- _TASK REQUIREMENTS_
Find the line containing "will bring up" in the listing below. Repeat it exactly, along with each following line up to and including the one containing "Be sure to carefully".

- _PROVIDED INFORMATION_
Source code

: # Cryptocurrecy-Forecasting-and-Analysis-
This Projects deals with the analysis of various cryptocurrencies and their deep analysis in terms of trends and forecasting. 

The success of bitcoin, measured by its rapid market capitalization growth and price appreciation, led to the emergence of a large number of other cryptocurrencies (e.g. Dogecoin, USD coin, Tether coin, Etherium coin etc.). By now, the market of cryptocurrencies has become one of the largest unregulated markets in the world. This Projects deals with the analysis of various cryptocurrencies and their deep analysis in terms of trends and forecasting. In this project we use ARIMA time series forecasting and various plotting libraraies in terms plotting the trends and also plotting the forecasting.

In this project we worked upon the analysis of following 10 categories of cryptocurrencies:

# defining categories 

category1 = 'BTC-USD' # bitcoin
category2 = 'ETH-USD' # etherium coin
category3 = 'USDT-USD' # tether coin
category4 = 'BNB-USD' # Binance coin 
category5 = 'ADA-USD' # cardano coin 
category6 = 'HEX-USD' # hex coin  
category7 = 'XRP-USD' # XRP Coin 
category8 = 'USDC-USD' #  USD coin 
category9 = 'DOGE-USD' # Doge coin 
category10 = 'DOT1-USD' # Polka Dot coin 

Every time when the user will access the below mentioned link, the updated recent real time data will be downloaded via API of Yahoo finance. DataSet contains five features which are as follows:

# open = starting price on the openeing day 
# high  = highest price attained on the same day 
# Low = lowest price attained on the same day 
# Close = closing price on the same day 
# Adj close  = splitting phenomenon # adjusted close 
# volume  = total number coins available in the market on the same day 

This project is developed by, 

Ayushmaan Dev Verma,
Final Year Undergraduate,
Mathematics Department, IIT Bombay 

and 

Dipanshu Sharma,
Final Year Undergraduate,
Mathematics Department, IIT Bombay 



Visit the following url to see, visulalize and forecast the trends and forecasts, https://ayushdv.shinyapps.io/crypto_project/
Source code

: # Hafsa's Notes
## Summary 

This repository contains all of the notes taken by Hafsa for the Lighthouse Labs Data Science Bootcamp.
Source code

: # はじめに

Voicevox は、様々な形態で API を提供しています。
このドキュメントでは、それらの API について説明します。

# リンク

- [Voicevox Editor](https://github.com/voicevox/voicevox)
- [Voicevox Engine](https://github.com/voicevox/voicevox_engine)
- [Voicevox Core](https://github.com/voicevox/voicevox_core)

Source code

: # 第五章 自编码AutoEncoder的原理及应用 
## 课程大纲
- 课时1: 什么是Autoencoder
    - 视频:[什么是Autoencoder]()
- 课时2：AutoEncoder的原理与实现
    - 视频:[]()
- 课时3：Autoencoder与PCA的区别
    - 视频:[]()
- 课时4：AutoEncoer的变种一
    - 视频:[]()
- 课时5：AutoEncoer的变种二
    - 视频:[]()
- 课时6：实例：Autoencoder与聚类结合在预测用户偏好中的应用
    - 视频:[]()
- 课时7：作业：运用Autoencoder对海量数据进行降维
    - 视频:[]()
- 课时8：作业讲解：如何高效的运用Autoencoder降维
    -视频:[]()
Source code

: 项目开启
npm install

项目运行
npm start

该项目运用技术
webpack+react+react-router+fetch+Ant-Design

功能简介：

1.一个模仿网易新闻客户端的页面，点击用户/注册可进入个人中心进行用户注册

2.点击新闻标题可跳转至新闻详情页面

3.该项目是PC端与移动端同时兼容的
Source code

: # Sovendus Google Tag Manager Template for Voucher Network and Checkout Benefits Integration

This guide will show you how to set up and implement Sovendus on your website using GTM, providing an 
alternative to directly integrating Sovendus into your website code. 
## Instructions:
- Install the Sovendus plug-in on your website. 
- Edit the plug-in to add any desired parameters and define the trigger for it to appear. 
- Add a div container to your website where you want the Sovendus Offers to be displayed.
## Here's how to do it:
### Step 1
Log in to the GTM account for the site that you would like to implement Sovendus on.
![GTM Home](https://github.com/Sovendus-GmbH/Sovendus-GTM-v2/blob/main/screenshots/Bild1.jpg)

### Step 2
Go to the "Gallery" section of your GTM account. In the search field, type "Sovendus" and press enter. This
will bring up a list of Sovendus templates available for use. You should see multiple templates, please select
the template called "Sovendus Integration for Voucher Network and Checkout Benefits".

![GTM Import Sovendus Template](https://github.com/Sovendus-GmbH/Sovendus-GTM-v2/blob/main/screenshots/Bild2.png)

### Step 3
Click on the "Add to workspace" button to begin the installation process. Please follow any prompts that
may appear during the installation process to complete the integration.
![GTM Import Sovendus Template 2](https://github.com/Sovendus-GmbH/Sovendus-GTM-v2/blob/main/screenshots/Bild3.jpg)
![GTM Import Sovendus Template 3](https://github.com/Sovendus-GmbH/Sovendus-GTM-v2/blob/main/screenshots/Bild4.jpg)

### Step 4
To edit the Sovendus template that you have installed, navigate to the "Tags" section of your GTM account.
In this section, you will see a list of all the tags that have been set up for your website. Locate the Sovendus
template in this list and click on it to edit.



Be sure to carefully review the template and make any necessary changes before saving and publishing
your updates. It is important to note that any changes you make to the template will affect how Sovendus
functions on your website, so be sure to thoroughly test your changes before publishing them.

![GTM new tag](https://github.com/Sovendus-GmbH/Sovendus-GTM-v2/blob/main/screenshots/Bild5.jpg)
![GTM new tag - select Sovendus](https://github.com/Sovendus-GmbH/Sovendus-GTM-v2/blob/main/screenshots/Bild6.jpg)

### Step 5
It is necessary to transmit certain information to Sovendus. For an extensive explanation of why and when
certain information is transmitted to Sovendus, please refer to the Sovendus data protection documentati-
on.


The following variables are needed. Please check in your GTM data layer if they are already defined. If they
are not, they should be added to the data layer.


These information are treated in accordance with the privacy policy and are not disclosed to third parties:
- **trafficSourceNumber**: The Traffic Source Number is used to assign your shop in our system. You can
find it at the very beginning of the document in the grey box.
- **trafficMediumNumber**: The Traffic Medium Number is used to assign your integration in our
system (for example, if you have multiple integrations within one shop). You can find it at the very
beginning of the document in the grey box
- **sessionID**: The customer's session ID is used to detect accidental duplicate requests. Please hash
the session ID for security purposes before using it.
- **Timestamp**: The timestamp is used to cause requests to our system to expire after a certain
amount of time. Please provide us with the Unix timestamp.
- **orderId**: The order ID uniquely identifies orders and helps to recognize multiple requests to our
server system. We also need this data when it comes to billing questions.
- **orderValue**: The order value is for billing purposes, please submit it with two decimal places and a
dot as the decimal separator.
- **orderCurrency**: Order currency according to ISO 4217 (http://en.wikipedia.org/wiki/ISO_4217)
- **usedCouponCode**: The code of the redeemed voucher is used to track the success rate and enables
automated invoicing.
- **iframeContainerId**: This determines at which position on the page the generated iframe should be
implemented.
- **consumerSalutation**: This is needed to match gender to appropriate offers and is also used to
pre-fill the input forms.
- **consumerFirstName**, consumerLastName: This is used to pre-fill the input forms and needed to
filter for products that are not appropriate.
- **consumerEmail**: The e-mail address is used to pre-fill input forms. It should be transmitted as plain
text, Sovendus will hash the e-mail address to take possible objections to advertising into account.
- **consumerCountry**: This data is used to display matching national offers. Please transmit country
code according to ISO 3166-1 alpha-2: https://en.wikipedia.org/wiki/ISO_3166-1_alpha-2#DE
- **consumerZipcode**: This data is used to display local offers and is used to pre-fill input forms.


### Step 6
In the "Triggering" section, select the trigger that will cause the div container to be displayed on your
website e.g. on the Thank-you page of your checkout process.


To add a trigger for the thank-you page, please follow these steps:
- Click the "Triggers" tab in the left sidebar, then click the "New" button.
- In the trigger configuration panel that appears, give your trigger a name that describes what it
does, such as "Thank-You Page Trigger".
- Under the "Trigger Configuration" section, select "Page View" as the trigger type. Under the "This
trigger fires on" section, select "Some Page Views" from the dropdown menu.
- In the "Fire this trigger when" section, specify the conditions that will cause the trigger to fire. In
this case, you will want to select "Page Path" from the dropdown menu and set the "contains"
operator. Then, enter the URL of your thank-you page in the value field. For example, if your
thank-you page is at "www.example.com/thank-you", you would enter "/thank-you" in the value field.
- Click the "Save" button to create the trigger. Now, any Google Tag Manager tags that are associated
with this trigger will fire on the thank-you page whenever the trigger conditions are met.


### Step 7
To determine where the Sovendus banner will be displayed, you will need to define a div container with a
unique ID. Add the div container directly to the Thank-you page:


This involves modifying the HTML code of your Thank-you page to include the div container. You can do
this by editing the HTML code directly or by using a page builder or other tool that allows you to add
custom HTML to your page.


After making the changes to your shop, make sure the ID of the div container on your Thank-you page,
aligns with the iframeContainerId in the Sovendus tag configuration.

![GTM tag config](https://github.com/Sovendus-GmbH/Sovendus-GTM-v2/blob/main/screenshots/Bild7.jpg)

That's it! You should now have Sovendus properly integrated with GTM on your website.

* * *

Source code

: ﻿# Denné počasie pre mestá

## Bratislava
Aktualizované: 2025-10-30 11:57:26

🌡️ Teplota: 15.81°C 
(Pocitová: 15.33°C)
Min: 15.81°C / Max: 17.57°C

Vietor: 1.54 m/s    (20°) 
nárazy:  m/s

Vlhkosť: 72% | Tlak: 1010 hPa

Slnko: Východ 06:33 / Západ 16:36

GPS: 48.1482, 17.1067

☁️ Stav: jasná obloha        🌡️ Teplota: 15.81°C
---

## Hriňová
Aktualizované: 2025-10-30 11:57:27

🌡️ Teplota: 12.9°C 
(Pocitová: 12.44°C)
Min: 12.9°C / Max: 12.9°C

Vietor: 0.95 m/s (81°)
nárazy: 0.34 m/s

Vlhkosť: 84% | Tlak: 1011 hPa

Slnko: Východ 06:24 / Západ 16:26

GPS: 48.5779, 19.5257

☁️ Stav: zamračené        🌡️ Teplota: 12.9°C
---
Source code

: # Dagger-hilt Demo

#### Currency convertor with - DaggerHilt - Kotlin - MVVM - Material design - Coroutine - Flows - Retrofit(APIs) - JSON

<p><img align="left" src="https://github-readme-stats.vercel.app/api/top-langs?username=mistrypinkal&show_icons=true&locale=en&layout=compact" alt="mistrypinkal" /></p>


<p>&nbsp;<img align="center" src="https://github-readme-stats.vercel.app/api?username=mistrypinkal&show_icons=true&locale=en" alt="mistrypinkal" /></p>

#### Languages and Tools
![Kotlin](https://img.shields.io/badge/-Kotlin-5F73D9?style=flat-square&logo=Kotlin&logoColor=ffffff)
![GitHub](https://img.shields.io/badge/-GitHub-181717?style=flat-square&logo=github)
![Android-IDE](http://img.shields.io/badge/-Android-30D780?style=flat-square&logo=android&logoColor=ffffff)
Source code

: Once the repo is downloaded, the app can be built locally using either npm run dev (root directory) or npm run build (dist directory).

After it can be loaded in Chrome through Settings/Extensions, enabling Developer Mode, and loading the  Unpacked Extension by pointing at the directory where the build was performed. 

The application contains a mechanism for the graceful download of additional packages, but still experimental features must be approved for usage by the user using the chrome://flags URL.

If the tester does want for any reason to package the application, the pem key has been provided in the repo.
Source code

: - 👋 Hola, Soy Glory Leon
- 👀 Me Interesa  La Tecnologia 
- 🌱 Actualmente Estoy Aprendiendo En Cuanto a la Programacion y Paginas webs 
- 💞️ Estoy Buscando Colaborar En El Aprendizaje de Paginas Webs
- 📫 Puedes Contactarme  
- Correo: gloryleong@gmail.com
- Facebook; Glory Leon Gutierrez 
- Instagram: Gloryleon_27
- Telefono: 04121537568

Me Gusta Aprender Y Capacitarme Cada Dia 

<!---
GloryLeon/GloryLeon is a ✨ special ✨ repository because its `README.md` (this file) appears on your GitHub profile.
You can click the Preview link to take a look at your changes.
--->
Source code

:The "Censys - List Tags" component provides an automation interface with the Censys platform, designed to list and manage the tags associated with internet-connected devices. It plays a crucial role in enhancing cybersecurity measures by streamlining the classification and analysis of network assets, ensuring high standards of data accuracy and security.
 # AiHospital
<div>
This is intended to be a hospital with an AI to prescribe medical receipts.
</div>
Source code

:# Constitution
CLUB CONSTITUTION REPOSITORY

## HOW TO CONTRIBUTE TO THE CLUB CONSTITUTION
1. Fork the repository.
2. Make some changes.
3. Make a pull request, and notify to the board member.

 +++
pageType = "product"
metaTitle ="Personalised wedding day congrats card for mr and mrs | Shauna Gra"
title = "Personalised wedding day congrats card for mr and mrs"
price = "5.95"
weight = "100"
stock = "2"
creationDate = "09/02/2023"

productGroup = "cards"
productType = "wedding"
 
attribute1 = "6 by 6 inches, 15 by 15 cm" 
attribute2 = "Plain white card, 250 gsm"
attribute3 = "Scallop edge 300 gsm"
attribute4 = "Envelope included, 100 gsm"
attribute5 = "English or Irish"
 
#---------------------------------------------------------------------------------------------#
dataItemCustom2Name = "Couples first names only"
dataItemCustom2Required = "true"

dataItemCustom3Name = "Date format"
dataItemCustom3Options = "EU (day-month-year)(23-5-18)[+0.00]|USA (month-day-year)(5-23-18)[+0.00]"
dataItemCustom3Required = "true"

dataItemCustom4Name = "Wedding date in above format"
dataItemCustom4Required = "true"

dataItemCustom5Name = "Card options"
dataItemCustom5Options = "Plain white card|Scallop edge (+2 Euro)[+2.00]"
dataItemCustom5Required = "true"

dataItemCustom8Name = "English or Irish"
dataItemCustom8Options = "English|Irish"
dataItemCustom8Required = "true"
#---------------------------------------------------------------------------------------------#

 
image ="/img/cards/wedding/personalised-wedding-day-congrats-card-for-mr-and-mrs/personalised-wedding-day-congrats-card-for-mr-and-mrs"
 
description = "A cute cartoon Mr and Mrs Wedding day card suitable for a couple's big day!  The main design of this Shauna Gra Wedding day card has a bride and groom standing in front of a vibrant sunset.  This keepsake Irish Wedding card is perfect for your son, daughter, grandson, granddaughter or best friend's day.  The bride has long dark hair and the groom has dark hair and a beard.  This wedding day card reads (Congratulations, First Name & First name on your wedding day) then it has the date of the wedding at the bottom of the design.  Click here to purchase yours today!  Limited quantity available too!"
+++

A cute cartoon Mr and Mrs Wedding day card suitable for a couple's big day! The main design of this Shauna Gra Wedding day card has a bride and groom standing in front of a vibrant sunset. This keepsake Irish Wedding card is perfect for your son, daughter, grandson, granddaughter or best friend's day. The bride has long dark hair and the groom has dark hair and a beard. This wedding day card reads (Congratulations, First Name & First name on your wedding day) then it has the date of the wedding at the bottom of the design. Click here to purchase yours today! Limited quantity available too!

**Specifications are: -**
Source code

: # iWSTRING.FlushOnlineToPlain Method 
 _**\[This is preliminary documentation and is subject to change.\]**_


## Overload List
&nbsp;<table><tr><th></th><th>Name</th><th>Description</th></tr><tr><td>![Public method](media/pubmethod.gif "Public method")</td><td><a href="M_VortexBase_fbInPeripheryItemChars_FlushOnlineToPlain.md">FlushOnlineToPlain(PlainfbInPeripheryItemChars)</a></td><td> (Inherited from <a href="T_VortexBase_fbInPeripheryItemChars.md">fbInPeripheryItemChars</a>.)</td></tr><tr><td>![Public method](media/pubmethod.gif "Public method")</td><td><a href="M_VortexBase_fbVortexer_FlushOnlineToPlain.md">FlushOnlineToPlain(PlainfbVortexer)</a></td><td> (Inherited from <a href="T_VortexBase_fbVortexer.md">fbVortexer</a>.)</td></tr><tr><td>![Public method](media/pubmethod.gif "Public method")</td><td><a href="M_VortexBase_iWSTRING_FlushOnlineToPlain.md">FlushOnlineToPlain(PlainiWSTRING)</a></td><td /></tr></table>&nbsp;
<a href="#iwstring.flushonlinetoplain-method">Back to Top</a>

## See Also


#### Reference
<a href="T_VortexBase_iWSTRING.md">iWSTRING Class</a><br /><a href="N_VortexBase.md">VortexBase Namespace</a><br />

...

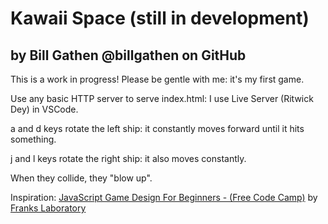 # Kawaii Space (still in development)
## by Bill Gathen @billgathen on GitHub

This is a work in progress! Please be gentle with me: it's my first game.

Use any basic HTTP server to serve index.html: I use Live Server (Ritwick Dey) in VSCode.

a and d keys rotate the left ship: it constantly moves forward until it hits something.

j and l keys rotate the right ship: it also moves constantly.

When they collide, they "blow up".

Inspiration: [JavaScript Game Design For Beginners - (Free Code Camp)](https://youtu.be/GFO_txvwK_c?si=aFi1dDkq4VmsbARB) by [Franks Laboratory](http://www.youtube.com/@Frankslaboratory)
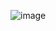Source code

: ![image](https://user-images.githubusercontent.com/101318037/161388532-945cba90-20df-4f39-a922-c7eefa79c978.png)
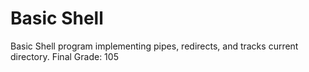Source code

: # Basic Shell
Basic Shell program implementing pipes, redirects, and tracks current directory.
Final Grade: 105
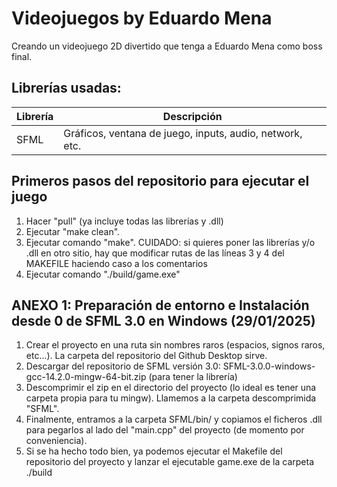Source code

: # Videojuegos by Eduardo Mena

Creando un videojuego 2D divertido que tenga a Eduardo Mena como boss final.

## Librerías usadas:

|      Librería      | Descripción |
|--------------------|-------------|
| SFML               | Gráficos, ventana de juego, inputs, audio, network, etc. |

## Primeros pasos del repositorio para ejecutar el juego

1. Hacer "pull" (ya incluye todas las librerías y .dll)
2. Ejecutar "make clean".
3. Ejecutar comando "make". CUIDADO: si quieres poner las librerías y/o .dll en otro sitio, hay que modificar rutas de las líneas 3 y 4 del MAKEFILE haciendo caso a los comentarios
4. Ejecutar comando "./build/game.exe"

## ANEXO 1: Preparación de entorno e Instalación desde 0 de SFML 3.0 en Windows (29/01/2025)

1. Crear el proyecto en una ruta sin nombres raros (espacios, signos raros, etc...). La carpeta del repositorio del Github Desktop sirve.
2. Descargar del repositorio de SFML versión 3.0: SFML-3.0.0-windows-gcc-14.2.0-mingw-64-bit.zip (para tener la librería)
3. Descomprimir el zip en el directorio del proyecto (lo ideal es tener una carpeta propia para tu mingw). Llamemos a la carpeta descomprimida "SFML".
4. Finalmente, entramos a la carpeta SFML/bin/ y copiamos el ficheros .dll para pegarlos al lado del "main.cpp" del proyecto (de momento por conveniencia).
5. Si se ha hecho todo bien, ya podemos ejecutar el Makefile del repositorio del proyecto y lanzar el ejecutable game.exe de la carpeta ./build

- _EXERCISE ANSWER_
will bring up a list of Sovendus templates available for use. You should see multiple templates, please select
the template called "Sovendus Integration for Voucher Network and Checkout Benefits".

![GTM Import Sovendus Template](https://github.com/Sovendus-GmbH/Sovendus-GTM-v2/blob/main/screenshots/Bild2.png)

### Step 3
Click on the "Add to workspace" button to begin the installation process. Please follow any prompts that
may appear during the installation process to complete the integration.
![GTM Import Sovendus Template 2](https://github.com/Sovendus-GmbH/Sovendus-GTM-v2/blob/main/screenshots/Bild3.jpg)
![GTM Import Sovendus Template 3](https://github.com/Sovendus-GmbH/Sovendus-GTM-v2/blob/main/screenshots/Bild4.jpg)

### Step 4
To edit the Sovendus template that you have installed, navigate to the "Tags" section of your GTM account.
In this section, you will see a list of all the tags that have been set up for your website. Locate the Sovendus
template in this list and click on it to edit.



Be sure to carefully review the template and make any necessary changes before saving and publishing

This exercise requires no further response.